Aaron Hata, MD, PhD

Developing New Cancer Therapies to Target Tumor Evolution and Overcome Treatment Resistance

As a thoracic oncologist and physician-scientist, it has been my privilege to witness, and in some cases contribute to, a revolution in the treatment of lung cancer.

When I began my clinical training in 2007, the first targetable oncogenic alterations in lung cancer had recently been discovered. This launched an unprecedented era of target discovery and drug development that has now yielded over 20 FDA-approved targeted therapies for eight different oncogenic drivers.

Over this period, we have learned that although these therapies are initially effective, they are not curative.

My group, along with many others, has identified mechanisms of acquired drug resistance that drive tumor relapse, and we have helped develop next generation therapies that can re-induce tumor responses. While these therapies have improved patient survival, drug resistance inevitably develops again.

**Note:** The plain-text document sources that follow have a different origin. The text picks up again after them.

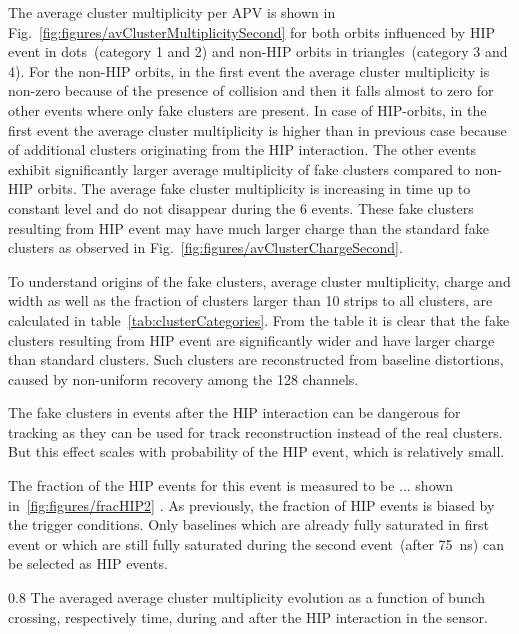 The average cluster multiplicity per APV is shown in Fig.~\ref{fig:figures/avClusterMultiplicitySecond} for both orbits influenced by HIP event in dots~(category 1 and 2) and non-HIP orbits in triangles~(category 3 and 4). For the non-HIP orbits, in the first event the average cluster multiplicity is non-zero because of the presence of collision and then it falls almost to zero for other events where only fake clusters are present. In case of HIP-orbits, in the first event the average cluster multiplicity is higher than in previous case because of additional clusters originating from the HIP interaction. The other events exhibit significantly larger average multiplicity of fake clusters compared to non-HIP orbits. The average fake cluster multiplicity is increasing in time up to constant level and do not disappear during the 6 events. These fake clusters resulting from HIP event may have much larger charge than the standard fake clusters as observed in Fig.~\ref{fig:figures/avClusterChargeSecond}. 

To understand origins of the fake clusters, average cluster multiplicity, charge and width as well as the fraction of clusters larger than 10 strips to all clusters, are calculated in table~\ref{tab:clusterCategories}. From the table it is clear that the fake clusters resulting from HIP event are significantly wider and have larger charge than standard clusters. Such clusters are reconstructed from baseline distortions, caused by non-uniform recovery among the 128 channels.

The fake clusters in events after the HIP interaction can be dangerous for tracking as they can be used for track reconstruction instead of the real clusters. But this effect scales with probability of the HIP event, which is relatively small.

The fraction of the HIP events for this event is measured to be ... shown in~\ref{fig:figures/fracHIP2} . As previously, the fraction of HIP events is biased by the trigger conditions. Only baselines which are already fully saturated in first event or which are still fully saturated during the second event~(after 75~ns) can be selected as HIP events.


                 {0.8}       %
                 {The averaged average cluster multiplicity evolution as a function of bunch crossing, respectively time,  during and after the HIP interaction in the sensor. } %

Motivated by a desire to overcome this perpetual cycle of drug resistance, I have increasingly focused my laboratory research on understanding the process by which tumors evolve under the selective pressure of initially effective therapies.

The goal of my current research is to identify the fundamental mechanisms that enable tumor cells to evade targeted therapies and drive evolution of drug resistance. My long-term goal is to provide the scientific foundation for clinical development of adaptive therapies that can target tumor evolution and prevent acquired drug resistance.

With the support of the MGH Research Scholar award, my immediate future goal is to leverage our experience in patient-derived tumor models to develop a new generation of patient-derived experimental systems that incorporate the tumor microenvironment: ex vivo “tumor ecosystems.”

This platform will enable us to combine and manipulate cancer cells and supporting cells from the tumor microenvironment in a controlled and reproducible manner. We will use these models to study how specific cell interactions influence the cell states and evolutionary trajectories of tumor cells during drug treatment. Ultimately, we plan to deploy these model systems more broadly in genetic and pharmacologic screening efforts to facilitate a new phase of therapeutic target discovery.

I feel honored and privileged to be named an MGH Research Scholar. The support provided by this award will be instrumental in helping us turn these goals into reality and ultimately bring transformative therapies to patients.